To do ▸ Among the entries below, extract exactly the lines that run from the one with "答曰：釋迦文佛先世作瓦師[^" through the one with "[^8]: 祀（^ㄙˋ）：1", both ends included.

Available records ▸
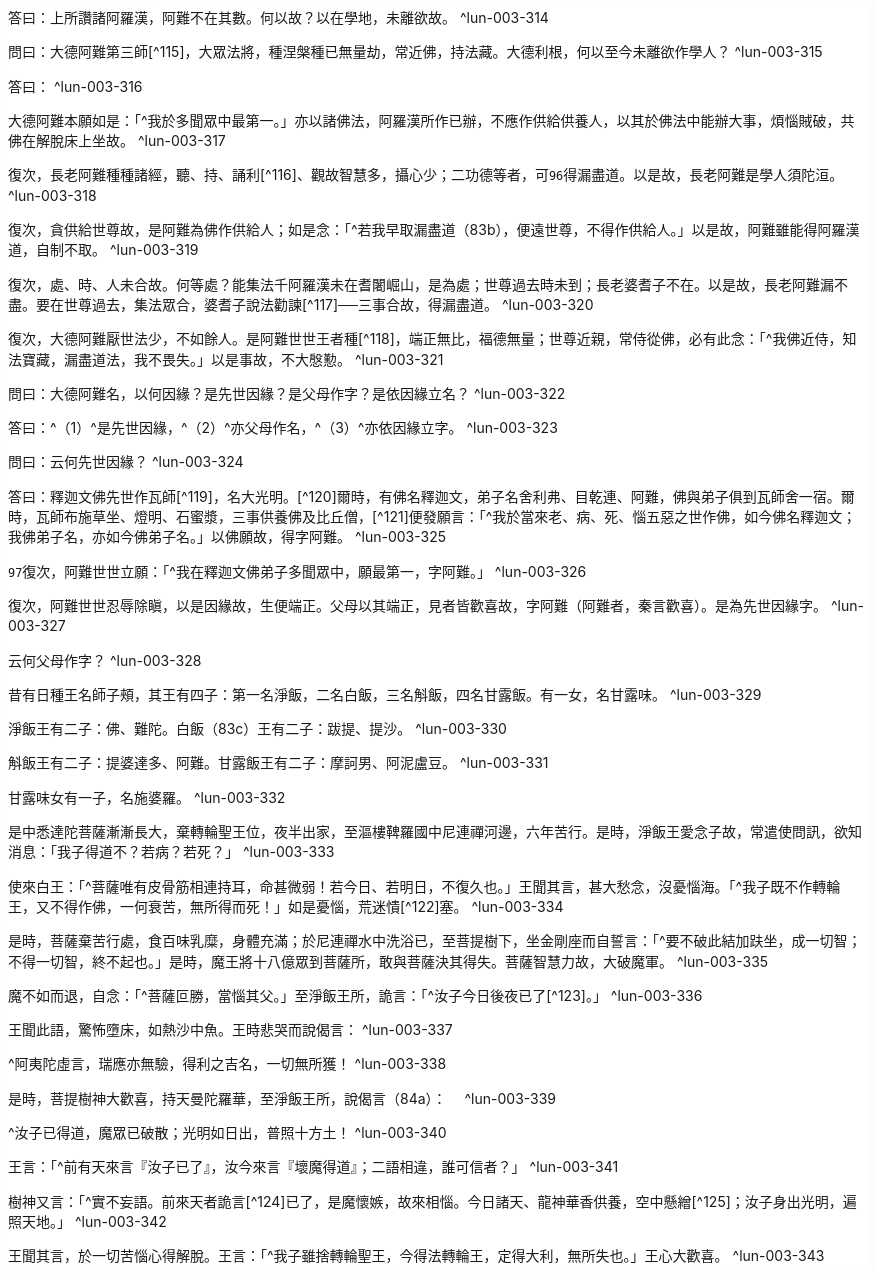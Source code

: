 答曰：上所讚諸阿羅漢，阿難不在其數。何以故？以在學地，未離欲故。 ^lun-003-314

問曰：大德阿難第三師[^115]，大眾法將，種涅槃種已無量劫，常近佛，持法藏。大德利根，何以至今未離欲作學人？ ^lun-003-315

答曰： ^lun-003-316

大德阿難本願如是：「^我於多聞眾中最第一。」亦以諸佛法，阿羅漢所作已辦，不應作供給供養人，以其於佛法中能辦大事，煩惱賊破，共佛在解脫床上坐故。 ^lun-003-317

復次，長老阿難種種諸經，聽、持、誦利[^116]、觀故智慧多，攝心少；二功德等者，可`96`得漏盡道。以是故，長老阿難是學人須陀洹。 ^lun-003-318

復次，貪供給世尊故，是阿難為佛作供給人；如是念：「^若我早取漏盡道（83b），便遠世尊，不得作供給人。」以是故，阿難雖能得阿羅漢道，自制不取。 ^lun-003-319

復次，處、時、人未合故。何等處？能集法千阿羅漢未在耆闍崛山，是為處；世尊過去時未到；長老婆耆子不在。以是故，長老阿難漏不盡。要在世尊過去，集法眾合，婆耆子說法勸諫[^117]──三事合故，得漏盡道。 ^lun-003-320

復次，大德阿難厭世法少，不如餘人。是阿難世世王者種[^118]，端正無比，福德無量；世尊近親，常侍從佛，必有此念：「^我佛近侍，知法寶藏，漏盡道法，我不畏失。」以是事故，不大慇懃。 ^lun-003-321

問曰：大德阿難名，以何因緣？是先世因緣？是父母作字？是依因緣立名？ ^lun-003-322

答曰：^（1）^是先世因緣，^（2）^亦父母作名，^（3）^亦依因緣立字。 ^lun-003-323

問曰：云何先世因緣？ ^lun-003-324

答曰：釋迦文佛先世作瓦師[^119]，名大光明。[^120]爾時，有佛名釋迦文，弟子名舍利弗、目乾連、阿難，佛與弟子俱到瓦師舍一宿。爾時，瓦師布施草坐、燈明、石蜜漿，三事供養佛及比丘僧，[^121]便發願言：「^我於當來老、病、死、惱五惡之世作佛，如今佛名釋迦文；我佛弟子名，亦如今佛弟子名。」以佛願故，得字阿難。 ^lun-003-325

`97`復次，阿難世世立願：「^我在釋迦文佛弟子多聞眾中，願最第一，字阿難。」 ^lun-003-326

復次，阿難世世忍辱除瞋，以是因緣故，生便端正。父母以其端正，見者皆歡喜故，字阿難（阿難者，秦言歡喜）。是為先世因緣字。 ^lun-003-327

云何父母作字？ ^lun-003-328

昔有日種王名師子頰，其王有四子：第一名淨飯，二名白飯，三名斛飯，四名甘露飯。有一女，名甘露味。 ^lun-003-329

淨飯王有二子：佛、難陀。白飯（83c）王有二子：跋提、提沙。 ^lun-003-330

斛飯王有二子：提婆達多、阿難。甘露飯王有二子：摩訶男、阿泥盧豆。 ^lun-003-331

甘露味女有一子，名施婆羅。 ^lun-003-332

是中悉達陀菩薩漸漸長大，棄轉輪聖王位，夜半出家，至漚樓鞞羅國中尼連禪河邊，六年苦行。是時，淨飯王愛念子故，常遣使問訊，欲知消息：「我子得道不？若病？若死？」 ^lun-003-333

使來白王：「^菩薩唯有皮骨筋相連持耳，命甚微弱！若今日、若明日，不復久也。」王聞其言，甚大愁念，沒憂惱海。「^我子既不作轉輪王，又不得作佛，一何衰苦，無所得而死！」如是憂惱，荒迷憒[^122]塞。 ^lun-003-334

是時，菩薩棄苦行處，食百味乳糜，身體充滿；於尼連禪水中洗浴已，至菩提樹下，坐金剛座而自誓言：「^要不破此結加趺坐，成一切智；不得一切智，終不起也。」是時，魔王將十八億眾到菩薩所，敢與菩薩決其得失。菩薩智慧力故，大破魔軍。 ^lun-003-335

魔不如而退，自念：「^菩薩叵勝，當惱其父。」至淨飯王所，詭言：「^汝子今日後夜已了[^123]。」 ^lun-003-336

王聞此語，驚怖墮床，如熱沙中魚。王時悲哭而說偈言： ^lun-003-337

^阿夷陀虛言，瑞應亦無驗，得利之吉名，一切無所獲！ ^lun-003-338

是時，菩提樹神大歡喜，持天曼陀羅華，至淨飯王所，說偈言（84a）：　 ^lun-003-339

^汝子已得道，魔眾已破散；光明如日出，普照十方土！ ^lun-003-340

王言：「^前有天來言『汝子已了』，汝今來言『壞魔得道』；二語相違，誰可信者？」 ^lun-003-341

樹神又言：「^實不妄語。前來天者詭言[^124]已了，是魔懷嫉，故來相惱。今日諸天、龍神華香供養，空中懸繒[^125]；汝子身出光明，遍照天地。」 ^lun-003-342

王聞其言，於一切苦惱心得解脫。王言：「^我子雖捨轉輪聖王，今得法轉輪王，定得大利，無所失也。」王心大歡喜。 ^lun-003-343


[^1]: 住＋（王舍城）【宋】【元】【明】【宮】。（大正25，75d，n.45）
[^2]: 《大集法門經》卷上：「^三住是佛所說，謂天住、梵住、聖住。」（大正1，228a21）
[^3]: 《阿含經》中提及「三福事：布施、持戒、生天」，與此處所說「布施、持戒、善心」是否有關，待考。
[^4]: 「天住、梵住、聖住、佛住」等名相，已見諸《阿含經》中，但各種住之內容，經論間所說不盡相同。
[^5]: 參見Lamotte（1944, p.163,
[^6]: （1）摩伽陀王羅剎女乳大取萬八千國王。（印順法師，《大智度論筆記》〔I031〕p.440）
[^7]: 參見Lamotte（1944, p.164,
[^8]: 祀（^ㄙˋ）：1.古代對神鬼、先祖所舉行的祭禮。（《漢語大詞典》（七），p.
[^9]: 證：2.驗證，證實，3.憑證，證據，以之為准則。漢揚雄《太玄‧從》："次三，人不攻之，自牽從之。測曰：人不攻之，自然證也。"
[^10]: 參見Lamotte（1944, p.165,
[^11]: 四圍陀：即四吠陀──1、梨俱吠陀，2、沙摩吠陀，3、夜柔吠陀，4、阿闥婆吠陀。
[^12]: 嗣＝福王【聖】。（大正25，76d，n.19）
[^13]: 元＝先【宋】【元】【明】【宮】。（大正25，76d，n.27）
[^14]: ［隋］智顗說，《妙法蓮華經文句》卷1：「^耆闍崛山者，此翻靈鷲，亦云鷲頭，亦云狼跡。梁武云：王鴡引詩人所詠關睢是也。《爾雅》云似鵄。又解：山峯似鷲，將峯名山。又云：山南有尸陀林，鷲食棲其山，時人呼為鷲山。又解：前佛今佛皆居此山，若佛滅後羅漢住，法滅支佛住，無支佛鬼神住，既是聖靈所居，總有三事，因呼為靈鷲山。」（大正34，5b28-c6）
[^15]: 王舍城為中印度摩羯陀國之都城。
[^16]: 舍婆提大城即舍衛城，為北憍薩羅國之都城。
[^17]: 參見Lamotte（1944, p.174,
[^18]: 《一切經音義》卷72：「^彌離車（或作彌戾車，皆訛也，正言蔑戾車，謂邊夷無所知者也）。」（大正54，776c18）
[^19]: （1）敷（^ㄈㄨ）：生長，開放。（《漢語大字典》（二），p.1473）
[^20]: ┌ 利智。
[^21]: 參見Lamotte（1944, p.175,
[^22]: 印順法師，《以佛法研究佛法》，p.67：「^當時的釋迦族與憍薩羅的關係，再略為說明。東方民族的西進，向西南的阿槃提，向西的迦尸，已為阿利安人所同化，不可辨認。沿雪山邊而西進的，最接近西方阿利安族的釋迦族，也已深受阿利安的文化。他的來自東方，雖沒有忘記，然在同化的過程中，甚至也自稱為憍薩羅的同族了。如憍薩羅出於日族的甘蔗王，釋迦族也自稱甘蔗王的子孫。然而並不是同族，這不過釋族或佛弟子的託辭，仰攀阿利安貴族的傳統而已。」
[^23]: 參見Lamotte（1944, p.176,
[^24]: 參見Lamotte（1944, p.178,
[^25]: 研心：專心，潛心。（《漢語大詞典》（七），p.1007）
[^26]: 慰（^ㄨㄟˋ）：1.安慰，慰撫。2.定居，止息。《詩‧大雅‧綿》："迺慰迺止，迺左迺右，迺疆迺理，迺宣迺畝。"馬瑞辰通釋："慰亦止也。《方言》：'慰，居也，江、淮、青、徐之間曰慰。'"（《漢語大詞典》（七），p.699）
[^27]: 著（^ㄓㄨㄛˊ）：4.放置，安放。漢劉向《說苑‧正諫》："必樹吾墓上以梓，令可以為器；而抉吾眼著之吳東門，以觀越寇滅吳也。"《後漢書‧西域傳‧于窴》："于窴王令胡醫持毒藥著創中，故致死耳。"（《漢語大詞典》（九），p.430）
[^28]: 參見Lamotte（1944, p.180,
[^29]: ［隋］智顗說，《妙法蓮華經文句》卷1：「^有五精舍，鞞婆羅跋恕，云天主穴；多般那求訶，云七葉穴；因陀世羅求訶，云蛇神山；簸恕魂直迦鉢婆羅，此云少獨力山；五是耆闍崛山。」（大正34，5c6-10）
[^30]: 尸利崛多，參見《佛說德護長者經》：「^尸利崛多者，隋言德護。」（大正14，844b）
[^31]: 貰＝世【宋】【元】【明】【宮】【石】。（大正25，77d，n.64）
[^32]: 頻婆沙羅王迎佛說法得道請供。（印順法師，《大智度論筆記》〔I031〕p.440）
[^33]: 次＋（佛豫知）【宋】【元】【明】【宮】。（大正25，78d，n.20）
[^34]: ┌ 待時
[^35]: 帝釋等在摩伽陀石室得道。（印順法師，《大智度論筆記》〔I031〕p.440）
[^36]: 參見Lamotte（1944, p. 187, n.
[^37]: 參見Lamotte（1944, p. 187, n.
[^38]: 約：11.以語言或文字訂立共同應遵守的條件。12.邀結，邀請。《孟子‧告子下》："我能為君約與國，戰必克。"《戰國策‧秦策一》："趙固負其眾，故先使蘇秦以幣帛約乎諸侯。"3、置辦配備。《戰國策‧齊策四》："於是約車治裝，載券契而行。"《史記‧魏公子列傳》："乃請賓客，約車騎百餘乘，欲以客往赴秦軍，與趙俱死。"（《漢語大詞典》（九），p.
[^39]: 參見Lamotte（1944, p.189,
[^40]: 參見Lamotte（1944, p. 189, n. 3）：此一小部頭之經典，在覺音著,
[^41]: 參見Lamotte（1944, p.191, n.
[^42]: 參見Lamotte（1944, p. 192, n.
[^43]: 晡（^ㄅㄨ）：申時，即十五時至十七時。（《漢語大詞典》（五），p.
[^44]: 埿（^ㄋㄧˊ）：泥的異體字。1.和着水的土。（《漢語大詞典》（五），p.
[^45]: 參見Lamotte（1944, p. 194, n.
[^46]: 「人壽百年，少出多減」：人壽一百歲，少數人壽命高於一百歲，多數人不滿一百歲。
[^47]: 出處待考。
[^48]: 住=行【宋】【元】【明】【宮】。（大正25，79d，n.31）
[^49]: 伽留羅：金翅鳥。
[^50]: 乾闥婆，參見《一切經音義》卷9：「^揵陀羅（巨焉反，此譯云尋香神，即乾闥婆是也）。」（大正54，357b）；《一切經音義》卷12：「^健達縛（梵語虜質也，唐云食香，以香自資故，亦云香行神，或云齅香，又言尋香神，或云居香山，或云身有異香。有言音樂神者，義譯也，舊云乾闥婆，亦云乾沓和，皆諸國音之輕重不同）。」（大正54，381b）
[^51]: 甄陀羅，參見《一切經音義》卷9：「^甄陀羅（之人反，又作真陀羅，或作緊那羅，皆訛也。正言緊捺洛，此譯云是人又非人也）。」（大正54，357c）
[^52]: 摩睺羅伽，參見《一切經音義》卷9：「^摩睺勒（又作摩休勒，或作摩睺羅伽，皆訛也，正言牟呼洛迦，此譯云大有行龍也。」（大正54，357c）《一切經音義》卷11：「^摩休勒（古譯質朴，亦名摩睺羅伽，亦是樂神之類，或曰非人，或云大蟒神，其形人身而蛇首也）。」（大正54，374c）《一切經音義》卷21：「^摩睺羅伽（摩睺此云大也，羅伽云𦙄腹行也，此於諸畜龍類所攝。舊云蟒神者，相似翻名，非正對之也）。」（大正54，435a16）
[^53]: 印順法師，《藥師經講記》，pp.190-191：「^健達縛，即乾闥婆，是一位天樂神，諸天有了盛會，均由祂奏樂，可說是天國的音樂家。阿素洛，即阿修羅。揭路荼，即迦樓羅，係一大鳥，因其翅膀金色，也名金翅鳥。此鳥身體極為龐大，中國莊子說有大鳥，能高飛九萬里，似乎即指此鳥。緊捺洛，即緊那羅，它也善歌能舞，唯頭生一角，究竟是神是人，令人莫辨，故名為疑神。莫呼洛伽，即摩睺羅伽，是大蟒蛇。」
[^54]: 外＋道【宋】【元】【明】【宮】。（大正25，79d，n.56）
[^55]: 比丘：乞士，破煩惱，能怖，自言類名。（印順法師，《大智度論筆記》〔D028〕p.278）
[^56]: 舍利弗與淨目女論清淨食。（印順法師，《大智度論筆記》〔I031〕p.440）
[^57]: 姊－【元】【明】【聖】【石】。（大正25，79d，n.59）
[^58]: 胡：16.古代稱北方和西方的民族如匈奴等為胡。對西域諸國，漢、魏、晉、南北朝人皆稱曰胡（包括印度、波斯、大秦等），唐人對印度則不稱胡。有時特指中亞粟特人。（《漢語大詞典》（六），p.1206）
[^59]: 羌：1.中國古代民族名。主要分布地相當於今甘肅、青海、四川一帶。秦漢時，部落眾多，總稱西羌。以游牧為主。其後逐漸與西北地區的漢族及其他民族融合。（《漢語大詞典》（九），p.157）
[^60]: 虜：6.古時對北方外族或南人對北方人的蔑稱。漢荀悅《漢紀‧武帝紀五》："虜還走上山，陵追擊之。"（《漢語大詞典》（八），p.849）
[^61]: 「譬如胡、漢、羌、虜，各有名字」等字，疑為翻譯時筆受者所加，或為經典傳抄者所加小注。
[^62]: 參見Lamotte（1944, p.202,
[^63]: 參見Lamotte（1944, p.202,
[^64]: 參見Lamotte（1944, p.202,
[^65]: 二種僧：有羞僧、實僧。
[^66]: 《高麗藏》（第14冊，401c14）中亦作「百一羯磨」。
[^67]: 受歲，參見印順法師，《初期大乘佛教之起源與開展》，p.196：「^出家受具時，一定要記住年月日時，以便分別彼此間的先後次第。從受具起，到了每年的自恣日（七月十五日），增加一歲，稱為『受歲』。」
[^68]: 比丘－【宋】【元】【明】【宮】（大正25，80d，n.15）
[^69]: ［隋］吉藏撰，《十二門論疏》卷1：「^所言大分者，有人言：如《大品》大數五千分，或增、或減，故名大數。」（大正42，181b22-23）
[^70]: 參見《大智度論》卷2（大正25，71b19-c1）。
[^71]: 《中阿含經》卷27（111經）《達梵行經》：「^云何知漏？謂有三漏：欲漏、有漏、無明漏，是謂知漏。」（大正1，599b25-26）
[^72]: 扼，參見《雜阿含經》卷18（490經）：
[^73]: 《雜阿含經》卷26（710經）：「^離貪欲者心解脫，離無明者慧解脫。」（大正2，190b17-18）「心解脫」與「慧解脫」，參見舟橋一哉，《原始佛教思想の研究》，京都：法藏館，1973年5刷，pp.
[^74]: 生－【宮】。（大正25，80d，n.31）
[^75]: 人＋天【宋】【元】【明】【宮】。（大正25，80d，n.32）
[^76]: 參見陳
[^77]: 參見Lamotte（1944, p.205,
[^78]: 冥：1.夜。2.昏暗，不明。（《漢語大詞典》（二），p.448）
[^79]: 參見Lamotte（1944, p.206, n.2）：須跋陀的前生曾是無憂比丘（bhikṣu
[^80]: 極：15.困窘，使之困窘，疲困。《孟子‧梁惠王下》："今王田獵於此，百姓聞王車馬之音，見羽旄之美，舉疾首蹙頞而相告曰：'吾王之好田獵，夫何使我至於此極也，父子不相見，兄弟妻子離散。'此無他，不與民同樂也。"《孟子‧離婁下》："有故而去，則君搏執之，又極之於其所往。"趙岐注："極者，惡而困之也。"漢王褒《聖主得賢臣頌》："庸人之御駑馬......胸喘膚汗，人極馬倦。"（《漢語大詞典》（四），p.1134）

Result of the task ▸
答曰：釋迦文佛先世作瓦師[^119]，名大光明。[^120]爾時，有佛名釋迦文，弟子名舍利弗、目乾連、阿難，佛與弟子俱到瓦師舍一宿。爾時，瓦師布施草坐、燈明、石蜜漿，三事供養佛及比丘僧，[^121]便發願言：「^我於當來老、病、死、惱五惡之世作佛，如今佛名釋迦文；我佛弟子名，亦如今佛弟子名。」以佛願故，得字阿難。 ^lun-003-325

`97`復次，阿難世世立願：「^我在釋迦文佛弟子多聞眾中，願最第一，字阿難。」 ^lun-003-326

復次，阿難世世忍辱除瞋，以是因緣故，生便端正。父母以其端正，見者皆歡喜故，字阿難（阿難者，秦言歡喜）。是為先世因緣字。 ^lun-003-327

云何父母作字？ ^lun-003-328

昔有日種王名師子頰，其王有四子：第一名淨飯，二名白飯，三名斛飯，四名甘露飯。有一女，名甘露味。 ^lun-003-329

淨飯王有二子：佛、難陀。白飯（83c）王有二子：跋提、提沙。 ^lun-003-330

斛飯王有二子：提婆達多、阿難。甘露飯王有二子：摩訶男、阿泥盧豆。 ^lun-003-331

甘露味女有一子，名施婆羅。 ^lun-003-332

是中悉達陀菩薩漸漸長大，棄轉輪聖王位，夜半出家，至漚樓鞞羅國中尼連禪河邊，六年苦行。是時，淨飯王愛念子故，常遣使問訊，欲知消息：「我子得道不？若病？若死？」 ^lun-003-333

使來白王：「^菩薩唯有皮骨筋相連持耳，命甚微弱！若今日、若明日，不復久也。」王聞其言，甚大愁念，沒憂惱海。「^我子既不作轉輪王，又不得作佛，一何衰苦，無所得而死！」如是憂惱，荒迷憒[^122]塞。 ^lun-003-334

是時，菩薩棄苦行處，食百味乳糜，身體充滿；於尼連禪水中洗浴已，至菩提樹下，坐金剛座而自誓言：「^要不破此結加趺坐，成一切智；不得一切智，終不起也。」是時，魔王將十八億眾到菩薩所，敢與菩薩決其得失。菩薩智慧力故，大破魔軍。 ^lun-003-335

魔不如而退，自念：「^菩薩叵勝，當惱其父。」至淨飯王所，詭言：「^汝子今日後夜已了[^123]。」 ^lun-003-336

王聞此語，驚怖墮床，如熱沙中魚。王時悲哭而說偈言： ^lun-003-337

^阿夷陀虛言，瑞應亦無驗，得利之吉名，一切無所獲！ ^lun-003-338

是時，菩提樹神大歡喜，持天曼陀羅華，至淨飯王所，說偈言（84a）：　 ^lun-003-339

^汝子已得道，魔眾已破散；光明如日出，普照十方土！ ^lun-003-340

王言：「^前有天來言『汝子已了』，汝今來言『壞魔得道』；二語相違，誰可信者？」 ^lun-003-341

樹神又言：「^實不妄語。前來天者詭言[^124]已了，是魔懷嫉，故來相惱。今日諸天、龍神華香供養，空中懸繒[^125]；汝子身出光明，遍照天地。」 ^lun-003-342

王聞其言，於一切苦惱心得解脫。王言：「^我子雖捨轉輪聖王，今得法轉輪王，定得大利，無所失也。」王心大歡喜。 ^lun-003-343


[^1]: 住＋（王舍城）【宋】【元】【明】【宮】。（大正25，75d，n.45）
[^2]: 《大集法門經》卷上：「^三住是佛所說，謂天住、梵住、聖住。」（大正1，228a21）
[^3]: 《阿含經》中提及「三福事：布施、持戒、生天」，與此處所說「布施、持戒、善心」是否有關，待考。
[^4]: 「天住、梵住、聖住、佛住」等名相，已見諸《阿含經》中，但各種住之內容，經論間所說不盡相同。
[^5]: 參見Lamotte（1944, p.163,
[^6]: （1）摩伽陀王羅剎女乳大取萬八千國王。（印順法師，《大智度論筆記》〔I031〕p.440）
[^7]: 參見Lamotte（1944, p.164,
[^8]: 祀（^ㄙˋ）：1.古代對神鬼、先祖所舉行的祭禮。（《漢語大詞典》（七），p.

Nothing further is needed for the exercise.